Do I ship this is, legit, the first question I ask when I see two people who have the amount of chemistry Diego Luna and Felicity Jones have. Sometimes, the answer is no. Most times, however, if chemistry + plot combine, my answer is yes. I’m a sucker for canon ships, what can I say? I’m a writer. I respect the process.
And yet, I walked out of Rogue One not necessarily shipping anything. Maybe it’s because my heart was too heavy for shipping. People had died. A lot of people I loved. All the people I loved.
In fact, the first time I saw the movie (ha, first time, it’s been at least four and counting), I wasn’t even sure I loved it as much as I do now. Because it hurt. And I’m not talking omg they caught me off-guard pain, no. I’m talking I went into this trying not to care because I expected the worst and I still did, so PAIN. And pain clouds your judgment.

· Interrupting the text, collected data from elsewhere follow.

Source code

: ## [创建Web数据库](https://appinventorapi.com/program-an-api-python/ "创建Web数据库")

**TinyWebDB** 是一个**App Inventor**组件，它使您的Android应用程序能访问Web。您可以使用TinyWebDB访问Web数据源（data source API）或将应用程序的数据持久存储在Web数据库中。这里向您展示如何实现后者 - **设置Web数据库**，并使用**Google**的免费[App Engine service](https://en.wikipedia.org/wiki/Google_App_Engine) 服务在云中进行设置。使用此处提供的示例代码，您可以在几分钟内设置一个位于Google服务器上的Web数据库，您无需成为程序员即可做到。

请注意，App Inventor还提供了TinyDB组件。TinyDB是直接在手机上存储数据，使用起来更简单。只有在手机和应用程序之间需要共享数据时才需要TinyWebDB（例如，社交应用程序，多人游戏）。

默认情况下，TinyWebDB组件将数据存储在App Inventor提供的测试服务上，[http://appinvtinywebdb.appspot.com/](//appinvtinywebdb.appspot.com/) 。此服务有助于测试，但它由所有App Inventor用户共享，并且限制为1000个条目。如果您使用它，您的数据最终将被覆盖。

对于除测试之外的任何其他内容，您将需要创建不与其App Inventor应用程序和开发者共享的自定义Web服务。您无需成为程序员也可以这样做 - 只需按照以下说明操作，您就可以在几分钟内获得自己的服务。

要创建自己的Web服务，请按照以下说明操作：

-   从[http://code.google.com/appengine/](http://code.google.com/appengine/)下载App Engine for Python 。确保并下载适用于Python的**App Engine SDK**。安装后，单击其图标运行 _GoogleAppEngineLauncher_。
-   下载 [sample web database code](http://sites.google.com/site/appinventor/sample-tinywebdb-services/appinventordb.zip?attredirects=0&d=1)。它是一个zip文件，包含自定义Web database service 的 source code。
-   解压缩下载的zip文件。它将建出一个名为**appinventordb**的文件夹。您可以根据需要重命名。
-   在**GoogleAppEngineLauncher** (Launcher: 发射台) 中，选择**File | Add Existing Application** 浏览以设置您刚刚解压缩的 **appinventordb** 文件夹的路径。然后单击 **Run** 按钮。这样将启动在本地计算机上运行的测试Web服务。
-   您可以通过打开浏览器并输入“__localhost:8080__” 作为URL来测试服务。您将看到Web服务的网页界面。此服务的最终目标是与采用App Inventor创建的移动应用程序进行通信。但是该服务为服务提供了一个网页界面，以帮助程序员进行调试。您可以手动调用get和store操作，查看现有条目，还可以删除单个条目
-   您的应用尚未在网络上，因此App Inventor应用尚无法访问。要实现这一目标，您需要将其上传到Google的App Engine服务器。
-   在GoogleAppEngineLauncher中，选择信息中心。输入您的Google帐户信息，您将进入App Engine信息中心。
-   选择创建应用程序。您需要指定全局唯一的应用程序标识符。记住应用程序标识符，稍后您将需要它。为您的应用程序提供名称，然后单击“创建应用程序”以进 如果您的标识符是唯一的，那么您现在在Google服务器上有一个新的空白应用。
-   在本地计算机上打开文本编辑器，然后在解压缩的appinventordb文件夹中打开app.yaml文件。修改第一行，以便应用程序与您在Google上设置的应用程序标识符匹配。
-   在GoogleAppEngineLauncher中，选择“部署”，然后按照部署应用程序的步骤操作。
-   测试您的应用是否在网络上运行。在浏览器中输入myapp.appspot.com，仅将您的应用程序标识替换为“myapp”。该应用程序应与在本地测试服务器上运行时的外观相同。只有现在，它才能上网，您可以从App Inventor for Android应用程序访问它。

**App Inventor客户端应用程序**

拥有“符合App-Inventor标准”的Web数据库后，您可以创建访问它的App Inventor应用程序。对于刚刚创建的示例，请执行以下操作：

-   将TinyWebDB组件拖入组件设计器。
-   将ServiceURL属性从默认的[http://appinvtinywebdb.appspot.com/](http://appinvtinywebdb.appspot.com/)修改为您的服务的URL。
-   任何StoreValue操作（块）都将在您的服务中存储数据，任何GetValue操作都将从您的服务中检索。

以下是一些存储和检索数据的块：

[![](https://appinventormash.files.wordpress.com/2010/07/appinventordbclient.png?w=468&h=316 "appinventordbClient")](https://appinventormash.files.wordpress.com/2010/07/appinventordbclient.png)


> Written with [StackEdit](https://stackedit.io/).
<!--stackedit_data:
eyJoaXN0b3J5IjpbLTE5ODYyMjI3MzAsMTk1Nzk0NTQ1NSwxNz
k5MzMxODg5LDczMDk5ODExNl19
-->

The second (and third) re-watch helped my feelings settle. I was already certain of this movie’s importance re: diversity and the presence of a strong female lead before I even re-watched it, but after I did, and I after I consumed the brilliant Rogue One novelization by Alexander Freed, a funny thing happened.
I started shipping.
Now, let’s be clear: I don’t consider shipping a bad thing. I’m not ashamed of watching a movie/a TV show/reading a book, and wanting the characters I’m emotionally attached to, to be happy. I don’t care for the people who want to tell me that just makes me a typical female or whatever other insult they need to come up to justify their narrow thinking. I’m a shipper. I ship things. I’m very comfortable with this label.
I just didn’t ship Cassian and Jynn right away.
Not because it wasn’t there – it was. So much more in the novelization than in the actual movie, because it’s different to read a characters thoughts, but even in the movie, if you’d somehow made it to the elevator scene near the end thinking Jynn and Cassian were platonic partners who had a lot of respect for each other and nothing more – that had to change your mind, right?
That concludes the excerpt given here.